Material shown:
============================================================

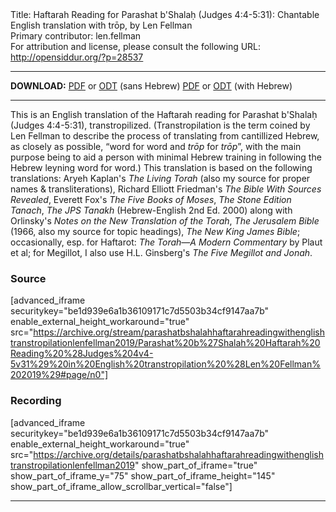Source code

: <html>
<head></head>
<body>
Title: Haftarah Reading for Parashat b'Shalaḥ (Judges 4:4-5:31): Chantable English translation with trōp, by Len Fellman<br />
Primary contributor: len.fellman<br />
For attribution and license, please consult the following URL: <a href="http://opensiddur.org/?p=28537">http://opensiddur.org/?p=28537</a>
<p />
<hr />

<strong>DOWNLOAD:</strong> 
<a href="https://archive.org/download/parashatbshalahhaftarahreadingwithenglishtranstropilationlenfellman2019/Parashat%20b%27Shalah%20Haftarah%20Reading%20%28Judges%204v4-5v31%29%20in%20English%20transtropilation%20%28Len%20Fellman%202019%29%20-%20english%20only.pdf">PDF</a> or <a href="https://archive.org/download/parashatbshalahhaftarahreadingwithenglishtranstropilationlenfellman2019/Parashat%20b%27Shalah%20Haftarah%20Reading%20%28Judges%204v4-5v31%29%20in%20English%20transtropilation%20%28Len%20Fellman%202019%29%20-%20english%20only.odt">ODT</a> (sans Hebrew)
<a href="https://archive.org/download/parashatbshalahhaftarahreadingwithenglishtranstropilationlenfellman2019/Parashat%20b%27Shalah%20Haftarah%20Reading%20%28Judges%204v4-5v31%29%20in%20English%20transtropilation%20%28Len%20Fellman%202019%29.pdf">PDF</a> or <a href="https://archive.org/download/parashatbshalahhaftarahreadingwithenglishtranstropilationlenfellman2019/Parashat%20b%27Shalah%20Haftarah%20Reading%20%28Judges%204v4-5v31%29%20in%20English%20transtropilation%20%28Len%20Fellman%202019%29.odt">ODT</a> (with Hebrew)

<hr />

This is an English translation of the Haftarah reading for Parashat b'Shalaḥ (Judges 4:4-5:31), transtropilized. (Transtropilation is the term coined by Len Fellman to describe the process of translating from cantillized Hebrew, as closely as possible, “word for word and <em>trōp</em> for <em>trōp</em>”, with the main purpose being to aid a person with minimal Hebrew training in following the Hebrew leyning word for word.) This translation is based on the following translations: Aryeh Kaplan's <em>The Living Torah</em> (also my source for proper names &amp; transliterations), Richard Elliott Friedman's <em>The Bible With Sources Revealed</em>, Everett Fox's <em>The Five Books of Moses</em>, <em>The Stone Edition Tanach</em>, <em>The JPS Tanakh</em> (Hebrew-English 2nd Ed. 2000) along with Orlinsky's <em>Notes on the New Translation of the Torah</em>, <em>The Jerusalem Bible</em> (1966, also my source for topic headings), <em>The New King James Bible</em>; occasionally, esp. for Haftarot: <em>The Torah—A Modern Commentary</em> by Plaut et al; for Megillot, I also use H.L. Ginsberg's <em>The Five Megillot and Jonah</em>.

<h3>Source</h3>

[advanced_iframe securitykey="be1d939e6a1b36109171c7d5503b34cf9147aa7b" enable_external_height_workaround="true" src="https://archive.org/stream/parashatbshalahhaftarahreadingwithenglishtranstropilationlenfellman2019/Parashat%20b%27Shalah%20Haftarah%20Reading%20%28Judges%204v4-5v31%29%20in%20English%20transtropilation%20%28Len%20Fellman%202019%29#page/n0"]

<h3>Recording</h3>

[advanced_iframe securitykey="be1d939e6a1b36109171c7d5503b34cf9147aa7b" enable_external_height_workaround="true" src="https://archive.org/details/parashatbshalahhaftarahreadingwithenglishtranstropilationlenfellman2019" show_part_of_iframe="true" show_part_of_iframe_y="75" show_part_of_iframe_height="145" show_part_of_iframe_allow_scrollbar_vertical="false"]

<hr />
&nbsp;
</body>
</html>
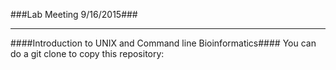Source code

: ###Lab Meeting 9/16/2015###

___
####Introduction to UNIX and Command line Bioinformatics####
You can do a git clone to copy this repository:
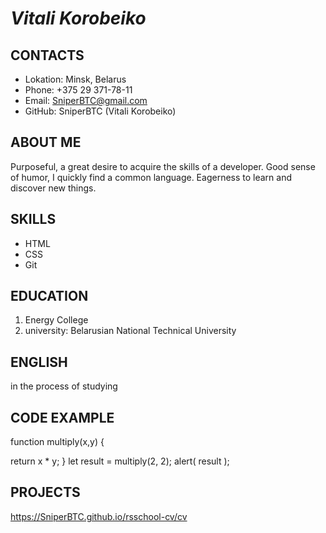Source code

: # ***Vitali Korobeiko***

## **CONTACTS**
 * Lokation: Minsk, Belarus
 * Phone: +375 29 371-78-11
 * Email: SniperBTC@gmail.com
 * GitHub: SniperBTC (Vitali Korobeiko)

## **ABOUT ME**

Purposeful, a great desire to acquire the skills of a developer. Good sense of humor, I quickly find a common language. Eagerness to learn and discover new things.

## **SKILLS**

 * HTML
 * CSS
 * Git

## **EDUCATION**

1. Energy College
2.  university: Belarusian National Technical University

## **ENGLISH**

in the process of studying

## **CODE EXAMPLE**

function multiply(x,y) {

return x * y;
}
let result = multiply(2, 2);
alert( result );

## **PROJECTS** 

https://SniperBTC.github.io/rsschool-cv/cv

============================================================

Task goal:
Where a line of the data above includes "Korobeiko", copy that line.

Written response:
: # ***Vitali Korobeiko***
 * GitHub: SniperBTC (Vitali Korobeiko)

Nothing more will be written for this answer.